Wolfram wünschte sich verzweifelt, dass Gustav das Bewusstsein wiedererlangen würde. Der Ritter würde zweifellos darauf bestehen, dass sie die Rüstung zerstörten, und vielleicht besaß er genug Autorität, um Jessan zu überzeugen. Aber Gustav war in tiefen Schlaf gesunken und nichts, was der Zwerg tat oder sagte, konnte ihn wecken.
Wolfram warf einen Blick zurück und sah, dass Jessan die Ecken der Satteldecke über der Rüstung verknotete und ein Bündel daraus schnürte. Er warf sich das Bündel über die Schulter und schickte sich an, ihnen zu folgen.
Wolfram erschauderte so heftig, dass sich sein Zittern auf das Pferd übertrug, das daraufhin nervös scheute, was dem Zwerg wiederum einen ernsten Tadel von Bashae eintrug.
Der Tag brach an. Rosenrote Streifen, die sich mit lila- und safranfarbenen abwechselten, erhellten den Himmel. Ein wunderbarer Sonnenaufgang, der einen schönen Tag ankündigte. Jessan sah, wie die Farben intensiver wurden und spürte ein ähnliches Glühen tief in seinem Inneren! Er hatte schon lange von so etwas geträumt – seiner Rückkehr ins Dorf von seiner ersten Reise. Und dieses eine Mal waren die Träume von der Realität weit übertroffen worden. Er vergaß nicht, sich angemessen bei den Göttern zu bedanken, als er ihnen den Morgengruß entbot.

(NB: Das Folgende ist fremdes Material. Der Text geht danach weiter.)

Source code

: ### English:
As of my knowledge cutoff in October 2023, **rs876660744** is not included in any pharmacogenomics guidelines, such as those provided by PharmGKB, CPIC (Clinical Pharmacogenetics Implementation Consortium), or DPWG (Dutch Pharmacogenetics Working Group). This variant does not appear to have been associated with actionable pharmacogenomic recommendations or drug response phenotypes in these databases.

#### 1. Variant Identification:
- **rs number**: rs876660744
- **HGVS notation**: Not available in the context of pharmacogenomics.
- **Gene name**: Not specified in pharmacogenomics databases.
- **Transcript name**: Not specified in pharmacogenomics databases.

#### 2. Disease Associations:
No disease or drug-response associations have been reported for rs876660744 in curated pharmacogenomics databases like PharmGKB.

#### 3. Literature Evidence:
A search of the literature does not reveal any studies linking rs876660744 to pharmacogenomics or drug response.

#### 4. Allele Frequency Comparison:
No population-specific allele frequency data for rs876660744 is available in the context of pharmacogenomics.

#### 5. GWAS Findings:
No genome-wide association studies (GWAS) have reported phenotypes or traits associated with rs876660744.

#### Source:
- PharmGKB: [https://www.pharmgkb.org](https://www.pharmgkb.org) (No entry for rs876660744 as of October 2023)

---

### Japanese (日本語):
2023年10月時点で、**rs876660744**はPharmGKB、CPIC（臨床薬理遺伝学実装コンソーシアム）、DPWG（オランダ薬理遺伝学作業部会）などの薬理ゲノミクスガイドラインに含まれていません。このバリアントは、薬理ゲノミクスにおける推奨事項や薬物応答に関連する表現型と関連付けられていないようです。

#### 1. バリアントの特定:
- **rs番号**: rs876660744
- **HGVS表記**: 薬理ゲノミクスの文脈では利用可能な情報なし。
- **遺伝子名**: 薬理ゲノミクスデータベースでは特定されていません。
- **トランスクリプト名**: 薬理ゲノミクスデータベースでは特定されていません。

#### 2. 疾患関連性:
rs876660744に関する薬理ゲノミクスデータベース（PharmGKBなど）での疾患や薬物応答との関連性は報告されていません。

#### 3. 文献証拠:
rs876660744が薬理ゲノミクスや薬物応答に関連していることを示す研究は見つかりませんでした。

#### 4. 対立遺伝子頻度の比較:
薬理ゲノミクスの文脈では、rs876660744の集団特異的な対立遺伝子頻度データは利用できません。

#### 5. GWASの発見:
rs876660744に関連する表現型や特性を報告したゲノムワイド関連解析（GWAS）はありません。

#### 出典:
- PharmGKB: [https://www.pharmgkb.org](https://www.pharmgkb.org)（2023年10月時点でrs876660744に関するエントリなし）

Als sie noch etwa eine Meile von ihrem Dorf entfernt waren, übernahm er die Zügel des Pferdes und schickte Bashae voraus, um der Großmutter zu sagen, dass man ihre Dienste brauchte, damit sie einen angemessenen Platz für den verwundeten Ritter vorbereiten konnte. Bashae war gern dazu bereit, damit er als Erster die Gelegenheit haben würde, seine Leute mit dieser bemerkenswerten Geschichte zu verblüffen.
Jessan überließ damit seinem Freund zwar den Ruhm, Überbringer dieser erstaunlichen Neuigkeiten zu sein, aber er selbst würde das Dorf im Triumph betreten und seinen eigenen Ritter mit wunderbaren Kräften mitbringen, seinen eigenen Zwerg, dazu eine Rüstung von einer Qualität, wie selbst Onkel Rabe sie noch nie zu Gesicht bekommen hatte. Alle im Dorf würden jahrelang von ihm sprechen. Das war eine Geschichte, die man noch seinen Enkeln erzählen würde.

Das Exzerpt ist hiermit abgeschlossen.